→ **EXERCISE DESCRIPTION**
Nothing but the records themselves, exactly as written and free of pictures, should appear in your response.

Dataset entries
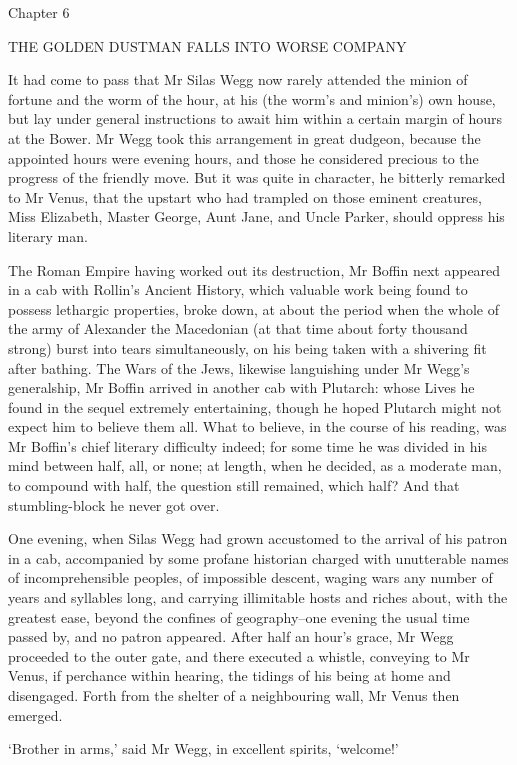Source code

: Chapter 6

THE GOLDEN DUSTMAN FALLS INTO WORSE COMPANY


It had come to pass that Mr Silas Wegg now rarely attended the minion of
fortune and the worm of the hour, at his (the worm’s and minion’s) own
house, but lay under general instructions to await him within a certain
margin of hours at the Bower. Mr Wegg took this arrangement in great
dudgeon, because the appointed hours were evening hours, and those he
considered precious to the progress of the friendly move. But it was
quite in character, he bitterly remarked to Mr Venus, that the upstart
who had trampled on those eminent creatures, Miss Elizabeth, Master
George, Aunt Jane, and Uncle Parker, should oppress his literary man.

The Roman Empire having worked out its destruction, Mr Boffin next
appeared in a cab with Rollin’s Ancient History, which valuable work
being found to possess lethargic properties, broke down, at about the
period when the whole of the army of Alexander the Macedonian (at that
time about forty thousand strong) burst into tears simultaneously, on
his being taken with a shivering fit after bathing. The Wars of the
Jews, likewise languishing under Mr Wegg’s generalship, Mr Boffin
arrived in another cab with Plutarch: whose Lives he found in the sequel
extremely entertaining, though he hoped Plutarch might not expect him to
believe them all. What to believe, in the course of his reading, was Mr
Boffin’s chief literary difficulty indeed; for some time he was divided
in his mind between half, all, or none; at length, when he decided, as a
moderate man, to compound with half, the question still remained, which
half? And that stumbling-block he never got over.

One evening, when Silas Wegg had grown accustomed to the arrival of
his patron in a cab, accompanied by some profane historian charged with
unutterable names of incomprehensible peoples, of impossible descent,
waging wars any number of years and syllables long, and carrying
illimitable hosts and riches about, with the greatest ease, beyond the
confines of geography--one evening the usual time passed by, and no
patron appeared. After half an hour’s grace, Mr Wegg proceeded to the
outer gate, and there executed a whistle, conveying to Mr Venus,
if perchance within hearing, the tidings of his being at home and
disengaged. Forth from the shelter of a neighbouring wall, Mr Venus then
emerged.

‘Brother in arms,’ said Mr Wegg, in excellent spirits, ‘welcome!’

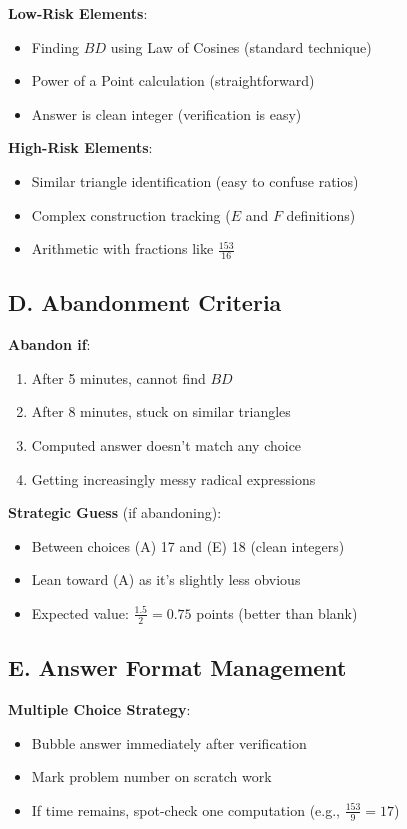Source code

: \documentclass[]{article}
\begin{document}
\begin{competitionbox}
\textbf{Low-Risk Elements}:
\begin{itemize}[leftmargin=*]
    \item Finding $BD$ using Law of Cosines (standard technique)
    \item Power of a Point calculation (straightforward)
    \item Answer is clean integer (verification is easy)
\end{itemize}

\textbf{High-Risk Elements}:
\begin{itemize}[leftmargin=*]
    \item Similar triangle identification (easy to confuse ratios)
    \item Complex construction tracking ($E$ and $F$ definitions)
    \item Arithmetic with fractions like $\frac{153}{16}$
\end{itemize}

\subsection*{D. Abandonment Criteria}

\textbf{Abandon if}:
\begin{enumerate}
    \item After 5 minutes, cannot find $BD$
    \item After 8 minutes, stuck on similar triangles
    \item Computed answer doesn't match any choice
    \item Getting increasingly messy radical expressions
\end{enumerate}

\textbf{Strategic Guess} (if abandoning):
\begin{itemize}
    \item Between choices (A) 17 and (E) 18 (clean integers)
    \item Lean toward (A) as it's slightly less obvious
    \item Expected value: $\frac{1.5}{2} = 0.75$ points (better than blank)
\end{itemize}

\subsection*{E. Answer Format Management}

\textbf{Multiple Choice Strategy}:
\begin{itemize}[leftmargin=*]
    \item Bubble answer immediately after verification
    \item Mark problem number on scratch work
    \item If time remains, spot-check one computation (e.g., $\frac{153}{9} = 17$)
\end{itemize}


\end{competitionbox}
\end{document}
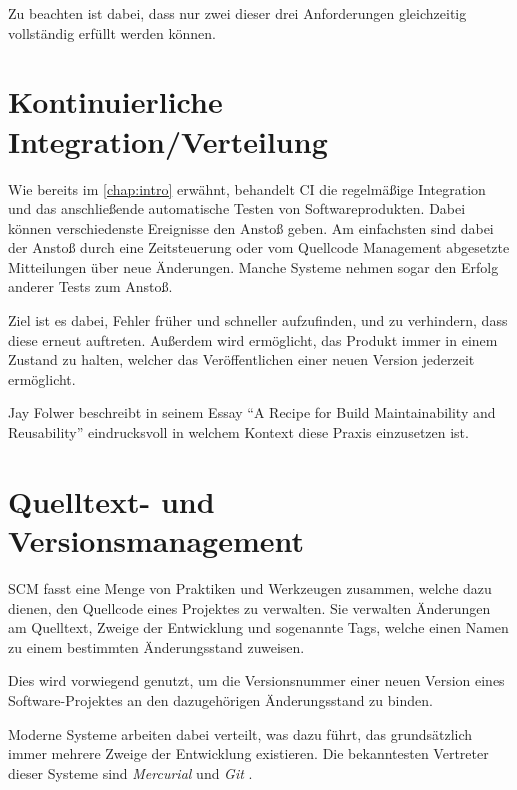 Zu beachten ist dabei, dass nur zwei dieser drei Anforderungen gleichzeitig
vollständig erfüllt werden können.

\section{Kontinuierliche Integration/Verteilung}
\label{sec:base:ci}

Wie bereits im \cref{chap:intro} erwähnt, behandelt \ac{CI} die regelmäßige Integration und das anschließende automatische Testen von Softwareprodukten.
Dabei können verschiedenste Ereignisse den Anstoß geben.
Am einfachsten sind dabei der Anstoß durch eine Zeitsteuerung
oder vom Quellcode Management abgesetzte Mitteilungen über neue Änderungen.
Manche Systeme nehmen sogar den Erfolg anderer Tests zum Anstoß.

Ziel ist es dabei, Fehler früher und schneller aufzufinden,
und zu verhindern, dass diese erneut auftreten.
Außerdem wird ermöglicht, das Produkt immer in einem Zustand zu halten,
welcher das Veröffentlichen einer neuen Version jederzeit ermöglicht.

Jay Folwer beschreibt in seinem Essay ``A Recipe for Build Maintainability and Reusability'' \cite{folwer:receipe} eindrucksvoll in welchem Kontext diese Praxis einzusetzen ist.


\section{Quelltext- und Versionsmanagement}
\label{sec:base:scm}


\ac{SCM} fasst eine Menge von Praktiken und Werkzeugen zusammen,
welche dazu dienen, den Quellcode eines Projektes zu verwalten.
Sie verwalten Änderungen am Quelltext, Zweige der Entwicklung und sogenannte Tags,
welche einen Namen zu einem bestimmten Änderungsstand zuweisen.

Dies wird vorwiegend genutzt, um die Versionsnummer einer neuen Version eines Software-Projektes an den dazugehörigen Änderungsstand zu binden.

Moderne Systeme arbeiten dabei verteilt,
was dazu führt, das grundsätzlich immer mehrere Zweige der Entwicklung existieren.
Die bekanntesten Vertreter dieser Systeme sind \emph{Mercurial} \cite{mercurial:website}
und \emph{Git} \cite{git:website}.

→ **WRITTEN RESPONSE**
Source code

: Chapter 6

THE GOLDEN DUSTMAN FALLS INTO WORSE COMPANY


It had come to pass that Mr Silas Wegg now rarely attended the minion of
fortune and the worm of the hour, at his (the worm’s and minion’s) own
house, but lay under general instructions to await him within a certain
margin of hours at the Bower. Mr Wegg took this arrangement in great
dudgeon, because the appointed hours were evening hours, and those he
considered precious to the progress of the friendly move. But it was
quite in character, he bitterly remarked to Mr Venus, that the upstart
who had trampled on those eminent creatures, Miss Elizabeth, Master
George, Aunt Jane, and Uncle Parker, should oppress his literary man.

The Roman Empire having worked out its destruction, Mr Boffin next
appeared in a cab with Rollin’s Ancient History, which valuable work
being found to possess lethargic properties, broke down, at about the
period when the whole of the army of Alexander the Macedonian (at that
time about forty thousand strong) burst into tears simultaneously, on
his being taken with a shivering fit after bathing. The Wars of the
Jews, likewise languishing under Mr Wegg’s generalship, Mr Boffin
arrived in another cab with Plutarch: whose Lives he found in the sequel
extremely entertaining, though he hoped Plutarch might not expect him to
believe them all. What to believe, in the course of his reading, was Mr
Boffin’s chief literary difficulty indeed; for some time he was divided
in his mind between half, all, or none; at length, when he decided, as a
moderate man, to compound with half, the question still remained, which
half? And that stumbling-block he never got over.

One evening, when Silas Wegg had grown accustomed to the arrival of
his patron in a cab, accompanied by some profane historian charged with
unutterable names of incomprehensible peoples, of impossible descent,
waging wars any number of years and syllables long, and carrying
illimitable hosts and riches about, with the greatest ease, beyond the
confines of geography--one evening the usual time passed by, and no
patron appeared. After half an hour’s grace, Mr Wegg proceeded to the
outer gate, and there executed a whistle, conveying to Mr Venus,
if perchance within hearing, the tidings of his being at home and
disengaged. Forth from the shelter of a neighbouring wall, Mr Venus then
emerged.

‘Brother in arms,’ said Mr Wegg, in excellent spirits, ‘welcome!’

Source code

: \documentclass[]{article}
\begin{document}
\begin{competitionbox}
\textbf{Low-Risk Elements}:
\begin{itemize}[leftmargin=*]
    \item Finding $BD$ using Law of Cosines (standard technique)
    \item Power of a Point calculation (straightforward)
    \item Answer is clean integer (verification is easy)
\end{itemize}

\textbf{High-Risk Elements}:
\begin{itemize}[leftmargin=*]
    \item Similar triangle identification (easy to confuse ratios)
    \item Complex construction tracking ($E$ and $F$ definitions)
    \item Arithmetic with fractions like $\frac{153}{16}$
\end{itemize}

\subsection*{D. Abandonment Criteria}

\textbf{Abandon if}:
\begin{enumerate}
    \item After 5 minutes, cannot find $BD$
    \item After 8 minutes, stuck on similar triangles
    \item Computed answer doesn't match any choice
    \item Getting increasingly messy radical expressions
\end{enumerate}

\textbf{Strategic Guess} (if abandoning):
\begin{itemize}
    \item Between choices (A) 17 and (E) 18 (clean integers)
    \item Lean toward (A) as it's slightly less obvious
    \item Expected value: $\frac{1.5}{2} = 0.75$ points (better than blank)
\end{itemize}

\subsection*{E. Answer Format Management}

\textbf{Multiple Choice Strategy}:
\begin{itemize}[leftmargin=*]
    \item Bubble answer immediately after verification
    \item Mark problem number on scratch work
    \item If time remains, spot-check one computation (e.g., $\frac{153}{9} = 17$)
\end{itemize}


\end{competitionbox}
\end{document}
 Zu beachten ist dabei, dass nur zwei dieser drei Anforderungen gleichzeitig
vollständig erfüllt werden können.

\section{Kontinuierliche Integration/Verteilung}
\label{sec:base:ci}

Wie bereits im \cref{chap:intro} erwähnt, behandelt \ac{CI} die regelmäßige Integration und das anschließende automatische Testen von Softwareprodukten.
Dabei können verschiedenste Ereignisse den Anstoß geben.
Am einfachsten sind dabei der Anstoß durch eine Zeitsteuerung
oder vom Quellcode Management abgesetzte Mitteilungen über neue Änderungen.
Manche Systeme nehmen sogar den Erfolg anderer Tests zum Anstoß.

Ziel ist es dabei, Fehler früher und schneller aufzufinden,
und zu verhindern, dass diese erneut auftreten.
Außerdem wird ermöglicht, das Produkt immer in einem Zustand zu halten,
welcher das Veröffentlichen einer neuen Version jederzeit ermöglicht.

Jay Folwer beschreibt in seinem Essay ``A Recipe for Build Maintainability and Reusability'' \cite{folwer:receipe} eindrucksvoll in welchem Kontext diese Praxis einzusetzen ist.


\section{Quelltext- und Versionsmanagement}
\label{sec:base:scm}


\ac{SCM} fasst eine Menge von Praktiken und Werkzeugen zusammen,
welche dazu dienen, den Quellcode eines Projektes zu verwalten.
Sie verwalten Änderungen am Quelltext, Zweige der Entwicklung und sogenannte Tags,
welche einen Namen zu einem bestimmten Änderungsstand zuweisen.

Dies wird vorwiegend genutzt, um die Versionsnummer einer neuen Version eines Software-Projektes an den dazugehörigen Änderungsstand zu binden.

Moderne Systeme arbeiten dabei verteilt,
was dazu führt, das grundsätzlich immer mehrere Zweige der Entwicklung existieren.
Die bekanntesten Vertreter dieser Systeme sind \emph{Mercurial} \cite{mercurial:website}
und \emph{Git} \cite{git:website}.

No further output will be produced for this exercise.